*Provided entries*:
- - -

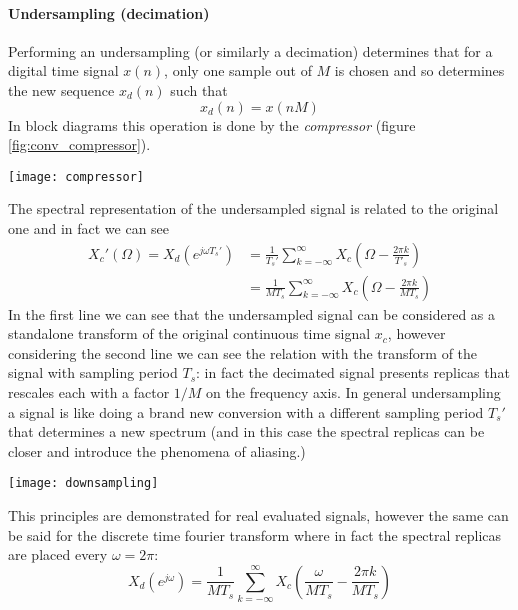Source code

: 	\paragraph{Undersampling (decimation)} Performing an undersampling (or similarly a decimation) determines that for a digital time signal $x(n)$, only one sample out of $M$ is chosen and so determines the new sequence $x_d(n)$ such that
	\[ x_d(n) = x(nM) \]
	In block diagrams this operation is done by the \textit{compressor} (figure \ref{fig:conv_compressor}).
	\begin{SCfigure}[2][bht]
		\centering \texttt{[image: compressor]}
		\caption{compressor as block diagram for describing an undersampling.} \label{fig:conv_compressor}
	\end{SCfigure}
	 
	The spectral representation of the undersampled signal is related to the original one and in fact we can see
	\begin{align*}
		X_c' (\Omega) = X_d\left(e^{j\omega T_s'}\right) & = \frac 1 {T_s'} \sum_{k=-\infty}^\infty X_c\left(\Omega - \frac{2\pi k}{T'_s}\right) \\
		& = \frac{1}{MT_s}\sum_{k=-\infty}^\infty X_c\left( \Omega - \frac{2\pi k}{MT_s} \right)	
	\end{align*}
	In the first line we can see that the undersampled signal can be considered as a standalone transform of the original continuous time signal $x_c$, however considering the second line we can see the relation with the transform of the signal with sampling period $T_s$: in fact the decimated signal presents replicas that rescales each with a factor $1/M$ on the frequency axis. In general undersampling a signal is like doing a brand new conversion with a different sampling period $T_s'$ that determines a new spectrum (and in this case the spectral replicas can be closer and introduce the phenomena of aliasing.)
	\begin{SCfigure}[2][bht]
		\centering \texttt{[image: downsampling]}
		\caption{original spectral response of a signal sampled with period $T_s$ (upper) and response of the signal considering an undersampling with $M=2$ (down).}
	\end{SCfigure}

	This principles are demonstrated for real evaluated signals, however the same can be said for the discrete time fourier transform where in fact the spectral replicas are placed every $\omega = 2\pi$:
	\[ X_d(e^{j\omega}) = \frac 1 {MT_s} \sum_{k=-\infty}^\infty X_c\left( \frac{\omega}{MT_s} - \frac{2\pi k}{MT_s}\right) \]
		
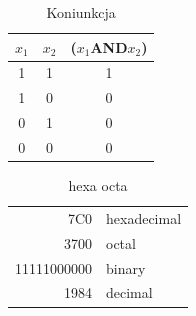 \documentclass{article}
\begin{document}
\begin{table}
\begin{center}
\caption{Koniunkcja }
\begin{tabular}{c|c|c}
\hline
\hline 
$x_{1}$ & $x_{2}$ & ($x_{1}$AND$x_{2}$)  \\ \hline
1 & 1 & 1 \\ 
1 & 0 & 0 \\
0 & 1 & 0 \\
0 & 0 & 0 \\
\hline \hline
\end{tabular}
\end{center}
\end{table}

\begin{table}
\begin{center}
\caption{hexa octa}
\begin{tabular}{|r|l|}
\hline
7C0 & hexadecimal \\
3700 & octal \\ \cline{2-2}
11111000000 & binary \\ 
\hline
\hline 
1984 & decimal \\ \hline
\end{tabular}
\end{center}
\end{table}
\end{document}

- - -

Report each line of the data in which "frac" occurs.

		X_c' (\Omega) = X_d\left(e^{j\omega T_s'}\right) & = \frac 1 {T_s'} \sum_{k=-\infty}^\infty X_c\left(\Omega - \frac{2\pi k}{T'_s}\right) \\
		& = \frac{1}{MT_s}\sum_{k=-\infty}^\infty X_c\left( \Omega - \frac{2\pi k}{MT_s} \right)	
	\[ X_d(e^{j\omega}) = \frac 1 {MT_s} \sum_{k=-\infty}^\infty X_c\left( \frac{\omega}{MT_s} - \frac{2\pi k}{MT_s}\right) \]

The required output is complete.